HC Deb 14 May 1840 vol 54 cc74-6
Sir Stratford Canning

wished to ask the noble Lord, the Secretary of Slate for Foreign Affairs, some questions respecting our relations with Persia. It was not necessary for him to preface his questions with any remarks, as the questions were sufficiently minute; but he begged to say, that it was a subject of great importance to our commercial interests, and was rendered more important by the doubtful stale of our relations with foreign powers. The questions which he would ask were—What was the present character of our relations with the court of Persia? Supposing our friendly relations with that court to be suspended, what were the negotiations, if any, that were going on for a restoration of those friendly relations? Whether there was any difficulty; and if any, what difficulty that retarded the progress of those negotiations; and had they arisen since the gracious intimation conveyed in her Majesty's speech from the throne, that there was a prospect of a speedy renewal of our relations? And, lastly, whether an early removal of those difficulties was contemplated by her Majesty's Government? The noble Lord could answer these questions first, and upon his answer would depend the necessity of asking anything further.

Viscount Palmerston

could reply to the questions very shortly. The present state of our relations with the court of Persia was exactly the same as it was last year. The state of our relations was precisely this. The right hon. Gentleman and the House knew that last summer a special envoy came here from the court of Persia. The Government did not think it right to enter into any negotiations with the envoy, but a memorandum was sent by him (Viscount Palmerston) to that person, distinctly stating the demands of the Government. To that memorandum he had received a reply on the 26th of December, which was not perfectly satisfactory, as be had already staled to the House. In general terms the demands of the Government were acceded to; but the reply then went into details as to the manner in which the demands were to be executed, and on one or two points of the details as to the execution, did not correspond with the demands of the Government. It then became his duty to send a reply. That reply was forwarded on the 18th January, and would have been received in Persia in the month of March; but he had not as yet received any answer. The hon. Gentleman would therefore see that negotiations were in progress to bring about an adjustment of the differences between the two countries. Nothing had happened since the delivery of her Majesty's most gracious speech to diminish the hope of the Government, as expressed in the speech from the Throne, as to the chance of an amicable settlement, because the last communication from the court of Persia went to the extent of stating generally a desire to comply with our demands. He might answer at the same time another question which the right hon. Gentleman intended to put, and say that our mission at Erzeroom was ready to return to Persia as soon as the negotiations had been completed.

Sir S. Cannning

inquired whether Mr. M'Neil was still the envoy in our service?

Viscount Palmerston

said, that Mr.
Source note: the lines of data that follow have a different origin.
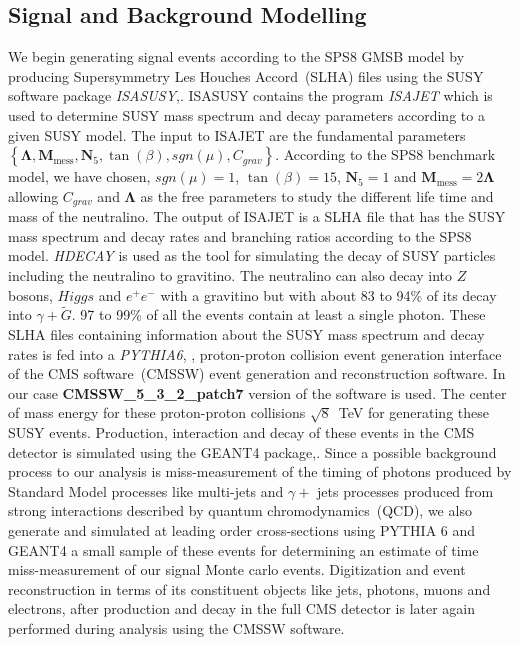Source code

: \subsection{Signal and Background Modelling}
We begin generating signal events according to the SPS8 GMSB model by producing Supersymmetry Les Houches Accord~(SLHA) files using the SUSY software package \textit{ISASUSY},\cite{ISAJET}. ISASUSY contains the  program \textit{ISAJET} which is used to determine SUSY mass spectrum and decay parameters according to a given SUSY model.  The input to ISAJET are the fundamental parameters 
$ \left\{ \mathbf{\Lambda}, \mathbf{M}_{\mbox{mess}}, \mathbf{N}_{5}, \tan(\beta), sgn(\mu), C_{grav}\right\} $. According to the SPS8 benchmark model, we have chosen, $sgn(\mu)= 1$, $ \tan(\beta) = 15$, $  \mathbf{N}_{5} = 1 $ and $\mathbf{M}_{\mbox{mess}} = 2\mathbf{\Lambda}$ allowing $ C_{grav}$ and $  \mathbf{\Lambda} $ as the free parameters to study the different life time and mass of the neutralino. The output of ISAJET is a SLHA file that has the SUSY mass spectrum and decay rates and branching ratios according to the SPS8 model. \textit{HDECAY} is used as the tool for simulating the decay of SUSY particles including the neutralino to gravitino. The neutralino can also decay into $Z$ bosons, $Higgs$ and $e^{+}e^{-}$ with a gravitino but with about 83 to 94\% of its decay into $\gamma + \tilde{G}$. 97 to 99\% of all the events contain at least a single photon. 
These SLHA files containing information about the SUSY mass spectrum and decay rates is fed into a \textit{PYTHIA6}, \cite{PYTHIA6}, proton-proton collision event generation interface of the CMS software~(CMSSW) event generation and reconstruction software. In our case \textbf{CMSSW\_5\_3\_2\_patch7} version of the software is used. The center of mass energy for these proton-proton collisions $\sqrt{8}$~TeV for generating these SUSY events. Production, interaction and decay of these events in the CMS detector is simulated using the GEANT4 package,\cite{GEANT4}.
Since a possible background process to our analysis is miss-measurement of the timing of photons produced by Standard Model processes like  multi-jets and $\gamma +$ jets processes produced from strong interactions described by quantum chromodynamics~(QCD), we also  generate and simulated at leading order cross-sections using PYTHIA 6 and GEANT4  a small sample of these events for determining an estimate of time miss-measurement of our signal Monte carlo events.
Digitization and event reconstruction in terms of its constituent objects like jets, photons, muons and electrons, after production and decay in the full CMS detector is later again performed during analysis using the CMSSW software.
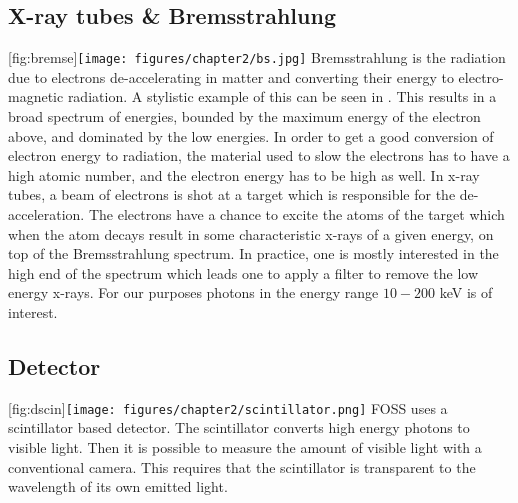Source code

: \subsection{X-ray tubes \& Bremsstrahlung}
[fig:bremse]{\texttt{[image: figures/chapter2/bs.jpg]}}
Bremsstrahlung is the radiation due to electrons de-accelerating in matter and converting their energy to electro-magnetic radiation.
A stylistic example of this can be seen in .
This results in a broad spectrum of energies, bounded by the maximum energy of the electron above, and dominated by the low energies.
In order to get a good conversion of electron energy to radiation, the material used to slow the electrons has to have a high atomic number, and the electron energy has to be high as well.
In x-ray tubes, a beam of electrons is shot at a target which is responsible for the de-acceleration. The electrons have a chance to excite the atoms of the target which when the atom decays result in some characteristic x-rays of a given energy, on top of the Bremsstrahlung spectrum.
In practice, one is mostly interested in the high end of the spectrum which leads one to apply a filter to remove the low energy x-rays.
For our purposes photons in the energy range $10-200$ keV is of interest.
\subsection{Detector}
[fig:dscin]{\texttt{[image: figures/chapter2/scintillator.png]}}
FOSS uses a scintillator based detector. The scintillator converts high energy photons to visible light.
Then it is possible to measure the amount of visible light with a conventional camera. This requires that the scintillator is transparent to the wavelength of its own emitted light.

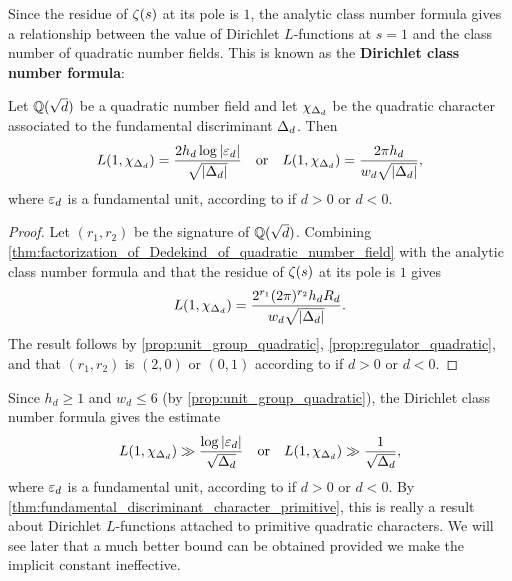       Since the residue of $\zeta(s)$ at its pole is $1$, the analytic class number formula gives a relationship between the value of Dirichlet $L$-functions at $s = 1$ and the class number of quadratic number fields. This is known as the \textbf{Dirichlet class number formula}:

      \begin{corollary*}
        Let $\mathbb{Q}(\sqrt{d})$ be a quadratic number field and let $\chi_{\Delta_{d}}$ be the quadratic character associated to the fundamental discriminant $\Delta_{d}$. Then
        \[
          L(1,\chi_{\Delta_{d}}) = \frac{2h_{d}\log|\varepsilon_{d}|}{\sqrt{|\Delta_{d}|}} \quad \text{or} \quad L(1,\chi_{\Delta_{d}}) = \frac{2\pi h_{d}}{w_{d}\sqrt{|\Delta_{d}|}},
        \]
        where $\varepsilon_{d}$ is a fundamental unit, according to if $d > 0$ or $d < 0$.
      \end{corollary*}
      \begin{proof}
        Let $(r_{1},r_{2})$ be the signature of $\mathbb{Q}(\sqrt{d})$. Combining \cref{thm:factorization_of_Dedekind_of_quadratic_number_field} with the analytic class number formula and that the residue of $\zeta(s)$ at its pole is $1$ gives
        \[
          L(1,\chi_{\Delta_{d}}) = \frac{2^{r_{1}}(2\pi)^{r_{2}}h_{d}R_{d}}{w_{d}\sqrt{|\Delta_{d}|}}.
        \]
        The result follows by \cref{prop:unit_group_quadratic}, \cref{prop:regulator_quadratic}, and that $(r_{1},r_{2})$ is $(2,0)$ or $(0,1)$ according to if $d > 0$ or $d < 0$.
      \end{proof}
      
      Since $h_{d} \ge 1$ and $w_{d} \le 6$ (by \cref{prop:unit_group_quadratic}), the Dirichlet class number formula gives the estimate
      \begin{equation}\label{equ:lower_bound_at_1_Dirichlet_real_character}
        L(1,\chi_{\Delta_{d}}) \gg \frac{\log|\varepsilon_{d}|}{\sqrt{\Delta_{d}}} \quad \text{or} \quad L(1,\chi_{\Delta_{d}}) \gg \frac{1}{\sqrt{\Delta_{d}}},
      \end{equation}
      where $\varepsilon_{d}$ is a fundamental unit, according to if $d > 0$ or $d < 0$. By \cref{thm:fundamental_discriminant_character_primitive}, this is really a result about Dirichlet $L$-functions attached to primitive quadratic characters. We will see later that a much better bound can be obtained provided we make the implicit constant ineffective.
M'Neill was still employed by the Government; but he was now away on a leave of absence which he obtained last year.

Sir S. Canning

would ask further, whether the import trade between India and Persia was still open, and subject to consular protection?

Viscount Palmerston

said, that we had still a consulate officer at Teflis, and he was not aware of any interruption of the trade. The attachés sent from India had returned; but there were one or two others sent from this country, of whom one was still at Erzeroom, and the other had returned to England.